[Record set — start]
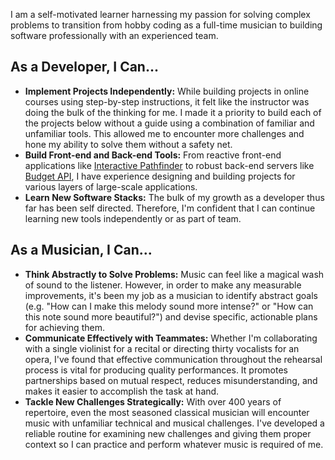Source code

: I am a self-motivated learner harnessing my passion for solving complex problems to transition from hobby coding as a full-time musician to building software professionally with an experienced team.

## As a Developer, I Can...

- **Implement Projects Independently:** While building projects in online courses using step-by-step instructions, it felt like the instructor was doing the bulk of the thinking for me. I made it a priority to build each of the projects below without a guide using a combination of familiar and unfamiliar tools. This allowed me to encounter more challenges and hone my ability to solve them without a safety net.
- **Build Front-end and Back-end Tools:** From reactive front-end applications like [Interactive Pathfinder](https://github.com/shanemcfadden/interactive-pathfinder) to robust back-end servers like [Budget API](https://github.com/shanemcfadden/budget-api), I have experience designing and building projects for various layers of large-scale applications.
- **Learn New Software Stacks:** The bulk of my growth as a developer thus far has been self directed. Therefore, I'm confident that I can continue learning new tools independently or as part of team.

## As a Musician, I Can...

- **Think Abstractly to Solve Problems:** Music can feel like a magical wash of sound to the listener. However, in order to make any measurable improvements, it's been my job as a musician to identify abstract goals (e.g. "How can I make this melody sound more intense?" or "How can this note sound more beautiful?") and devise specific, actionable plans for achieving them.
- **Communicate Effectively with Teammates:** Whether I'm collaborating with a single violinist for a recital or directing thirty vocalists for an opera, I've found that effective communication throughout the rehearsal process is vital for producing quality performances. It promotes partnerships based on mutual respect, reduces misunderstanding, and makes it easier to accomplish the task at hand.
- **Tackle New Challenges Strategically:** With over 400 years of repertoire, even the most seasoned classical musician will encounter music with unfamiliar technical and musical challenges. I've developed a reliable routine for examining new challenges and giving them proper context so I can practice and perform whatever music is required of me.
[Record set — finish]
▶ _Aim of the exercise_
The answer must be the lines from the one containing "- **Communicate Effectively" through the last line of the records, written out exactly; please include nothing more.

▶ _Exercise response_
- **Communicate Effectively with Teammates:** Whether I'm collaborating with a single violinist for a recital or directing thirty vocalists for an opera, I've found that effective communication throughout the rehearsal process is vital for producing quality performances. It promotes partnerships based on mutual respect, reduces misunderstanding, and makes it easier to accomplish the task at hand.
- **Tackle New Challenges Strategically:** With over 400 years of repertoire, even the most seasoned classical musician will encounter music with unfamiliar technical and musical challenges. I've developed a reliable routine for examining new challenges and giving them proper context so I can practice and perform whatever music is required of me.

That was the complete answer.